En relación a los factores dependientes del hospedador, se sabe que la evolución de la fibrosis depende de la raza así como de la edad, la presencia o ausencia de diabetes o simplemente resistencia a la insulina y la obesidad. En un estudio epidemiológico realizado por Simo y col se encontró una mayor prevalencia de diabetes en pacientes infectados con VHC [28]. Además, las anomalías enzimáticas fueron más comunes en diabéticos portadores de la infección (72%) que en los no infectados (25% p<0.0001) [28]. De hecho los pacientes mayores de 40 años con Hepatitis C tienen tres veces más posibilidades de tener diabetes mellitus tipo 2 que los que no tienen infección, sin embargo la relación entre estas dos patologías tiene que ser investigada [29]. Por otro lado, la esteatosis hepática no alcohólica (EHNA) que se observa en pacientes con hepatitis crónica C se asocia a una mayor fibrosis [30]. Además, los pacientes diabéticos que tienen un mal control de los niveles de insulina presentan un peor pronóstico [31]. También se ha encontrado que la pérdida de peso en pacientes con Hepatitis C puede asociarse a una reducción en la EHNA y de las enzimas hepáticas junto con una mejoría de la fibrosis a pesar de la persistencia del virus [32], proceso que se ha asociado con una desactivación de las células estrelladas [33]. En los últimos años se ha encontrado que las adipokinas tienen un papel fundamental en este proceso, relacionando la resistencia a la insulina con la EHNA [34]. El adipocito es capaz de secretar un conjunto de sustancias potencialmente tóxicas tales como el factor de necrosis tumoral (TNF), leptina, resistina y ácidos grasos cuya concentración se correlaciona con la resistencia a la insulina, lo que debe ser relevante en el desarrollo de la diabetes tipo 2 y en la progresión de la fibrosis hepática. Además se ha observado que la leptina también es un regulador de la secreción de citocinas proinflamatorias como IL-10 y TGF-beta, y podrían actuar directamente sobre las células estrelladas favoreciendo el aumento de la fibrosis [34].

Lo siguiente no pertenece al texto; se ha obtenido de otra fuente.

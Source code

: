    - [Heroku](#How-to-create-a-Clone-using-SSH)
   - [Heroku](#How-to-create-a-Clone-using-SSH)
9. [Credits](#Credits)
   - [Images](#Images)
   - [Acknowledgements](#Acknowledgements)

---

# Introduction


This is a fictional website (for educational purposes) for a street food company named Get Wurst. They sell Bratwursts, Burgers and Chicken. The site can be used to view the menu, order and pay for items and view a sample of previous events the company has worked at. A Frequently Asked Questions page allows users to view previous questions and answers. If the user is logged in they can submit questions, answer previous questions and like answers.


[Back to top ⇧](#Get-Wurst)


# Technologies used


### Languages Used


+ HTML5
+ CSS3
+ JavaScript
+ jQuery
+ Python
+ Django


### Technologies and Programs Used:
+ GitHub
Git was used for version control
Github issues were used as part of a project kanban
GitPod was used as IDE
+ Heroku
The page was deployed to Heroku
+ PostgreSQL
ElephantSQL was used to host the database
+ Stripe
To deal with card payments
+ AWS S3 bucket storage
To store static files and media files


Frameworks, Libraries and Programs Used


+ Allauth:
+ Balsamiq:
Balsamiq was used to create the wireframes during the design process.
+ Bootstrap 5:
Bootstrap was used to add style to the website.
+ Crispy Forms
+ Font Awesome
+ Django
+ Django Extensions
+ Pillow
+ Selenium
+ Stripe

Se está lejos de establecer una correlación adecuada entre una puntuación o la presencia de una determinada proteína en el suero y el grado de fibrosis hepática. Actualmente parece que su utilidad es para predecir la ausencia de fibrosis significativa o su presencia en estadios avanzados (cirrosis). Sin embargo, estos modelos se suelen adaptar al grupo de pacientes que se estudia y suele bajar su eficacia cuando se utiliza con pacientes de otros hospitales, especialmente en los pacientes coinfectados por VIH y VHC.
Nuestro objetivo es proponer y validar un modelo predictivo de fibrosis hepática en pacientes coinfectados por VHC y VIH, utilizando para ello, indicadores bioquímicos y hematológicos de uso habitual en clínica, además de otros marcadores de inflamación, fibrosis, esteatosis y activación de células estrelladas.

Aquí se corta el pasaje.